Es ist noch dunkel im Schwarzwald. Und trotzdem ist an diesem Julitag des vergangenen Jahres auf der Autobahn 81 mehr los als sonst. Die Feuerwehr ist mit einem Großaufgebot angerückt und versucht einen Brand zu löschen. Ein Lastwagen kam kurz zuvor von der Autobahn ab, krachte in eine Böschung in der Nähe der Anschlussstelle Villinigen-Schwenningen und geht in Flammen auf.
Die Einsatzkräfte können den Fahrer noch lebend retten – trotzdem stirbt er kurze Zeit später am Unfallort. Ein Schaulustiger filmt das Schreckensszenario und wird kurze Zeit später einen Screenshot seines Videos in sozialen Medien verbreiten.
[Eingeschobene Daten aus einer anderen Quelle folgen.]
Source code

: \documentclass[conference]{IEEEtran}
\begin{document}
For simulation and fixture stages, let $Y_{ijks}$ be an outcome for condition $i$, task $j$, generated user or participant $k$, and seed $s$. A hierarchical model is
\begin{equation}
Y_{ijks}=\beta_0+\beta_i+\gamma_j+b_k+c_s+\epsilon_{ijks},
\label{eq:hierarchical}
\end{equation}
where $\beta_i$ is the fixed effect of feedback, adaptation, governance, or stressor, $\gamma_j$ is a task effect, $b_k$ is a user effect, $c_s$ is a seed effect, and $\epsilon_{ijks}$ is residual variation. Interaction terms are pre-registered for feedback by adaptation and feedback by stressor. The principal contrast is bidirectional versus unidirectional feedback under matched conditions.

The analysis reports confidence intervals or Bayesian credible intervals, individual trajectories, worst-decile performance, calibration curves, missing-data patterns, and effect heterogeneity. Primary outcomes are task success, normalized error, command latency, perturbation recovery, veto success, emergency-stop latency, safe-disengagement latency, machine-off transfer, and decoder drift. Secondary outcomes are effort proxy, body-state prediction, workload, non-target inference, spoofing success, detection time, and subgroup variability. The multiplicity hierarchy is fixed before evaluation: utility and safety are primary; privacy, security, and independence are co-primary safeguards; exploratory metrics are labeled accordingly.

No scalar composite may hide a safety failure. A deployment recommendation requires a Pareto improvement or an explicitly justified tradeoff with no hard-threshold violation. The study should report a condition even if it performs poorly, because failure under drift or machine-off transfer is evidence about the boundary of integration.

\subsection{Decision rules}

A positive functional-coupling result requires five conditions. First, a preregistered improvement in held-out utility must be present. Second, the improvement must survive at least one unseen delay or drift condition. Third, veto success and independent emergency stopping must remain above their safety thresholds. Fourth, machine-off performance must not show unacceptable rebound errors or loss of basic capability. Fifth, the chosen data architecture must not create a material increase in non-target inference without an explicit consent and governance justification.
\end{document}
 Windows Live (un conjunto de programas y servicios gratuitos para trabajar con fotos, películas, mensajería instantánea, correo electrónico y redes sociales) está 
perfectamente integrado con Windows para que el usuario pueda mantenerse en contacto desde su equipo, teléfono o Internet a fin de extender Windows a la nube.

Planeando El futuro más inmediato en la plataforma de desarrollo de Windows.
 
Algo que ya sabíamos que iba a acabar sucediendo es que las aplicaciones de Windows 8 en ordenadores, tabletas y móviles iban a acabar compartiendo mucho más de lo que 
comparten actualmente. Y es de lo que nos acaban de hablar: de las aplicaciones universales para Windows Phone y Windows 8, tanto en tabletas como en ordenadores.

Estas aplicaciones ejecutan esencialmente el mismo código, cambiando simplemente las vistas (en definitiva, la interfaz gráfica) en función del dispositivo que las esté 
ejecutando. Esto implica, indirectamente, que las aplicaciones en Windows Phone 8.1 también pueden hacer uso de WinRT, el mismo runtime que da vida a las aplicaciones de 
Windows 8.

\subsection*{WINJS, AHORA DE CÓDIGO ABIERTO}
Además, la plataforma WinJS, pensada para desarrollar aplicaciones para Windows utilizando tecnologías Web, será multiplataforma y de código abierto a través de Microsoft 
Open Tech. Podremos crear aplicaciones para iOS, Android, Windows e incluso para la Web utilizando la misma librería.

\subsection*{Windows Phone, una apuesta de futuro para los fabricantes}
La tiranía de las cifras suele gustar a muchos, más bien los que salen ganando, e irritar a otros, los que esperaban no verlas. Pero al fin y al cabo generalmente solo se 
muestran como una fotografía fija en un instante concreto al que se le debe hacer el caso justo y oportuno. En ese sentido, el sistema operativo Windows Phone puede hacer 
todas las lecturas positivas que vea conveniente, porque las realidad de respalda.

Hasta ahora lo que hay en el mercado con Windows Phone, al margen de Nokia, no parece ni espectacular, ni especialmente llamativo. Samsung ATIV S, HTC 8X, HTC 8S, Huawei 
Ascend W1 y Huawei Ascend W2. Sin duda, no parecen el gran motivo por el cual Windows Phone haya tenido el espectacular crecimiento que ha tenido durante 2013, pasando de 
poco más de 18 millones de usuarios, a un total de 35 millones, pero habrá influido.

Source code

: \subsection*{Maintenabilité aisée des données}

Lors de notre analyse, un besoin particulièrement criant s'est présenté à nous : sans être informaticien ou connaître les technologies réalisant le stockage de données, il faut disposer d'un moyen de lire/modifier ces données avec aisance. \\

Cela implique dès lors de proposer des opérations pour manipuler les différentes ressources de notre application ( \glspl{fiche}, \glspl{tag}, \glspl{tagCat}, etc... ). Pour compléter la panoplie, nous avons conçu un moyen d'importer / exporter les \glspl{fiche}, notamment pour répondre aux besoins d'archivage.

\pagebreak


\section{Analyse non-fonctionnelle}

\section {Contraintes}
Er kommentiert: „Habs von der Gegenfahrbahn gesehen... ... Tragischer Scheiß.“
Die Polizei nimmt Ermittlungen gegen den Mann auf, wegen Verletzung des höchstpersönlichen Lebensbereichs durch Bildaufnahmen, wie es in der Juristensprache heißt. Im Klartext: Wegen Gaffens. Doch jetzt wurde das Verfahren eingestellt. Der Grund: Auf dem Bild sind nur der Brand und Schäden am LKW zu sehen, nicht aber die Person. Und nur das Filmen vom verunglückten Menschen ist strafbar.
Zudem: „Das Video selbst lag nicht vor“, so Staatsanwalt Johannes-Georg Roth auf Nachfrage. Man habe nur den Screenshot bewertet. Außerdem hatte der Mann wohl keine Rettungskräfte behindert, was ebenfalls strafbar gewesen wäre.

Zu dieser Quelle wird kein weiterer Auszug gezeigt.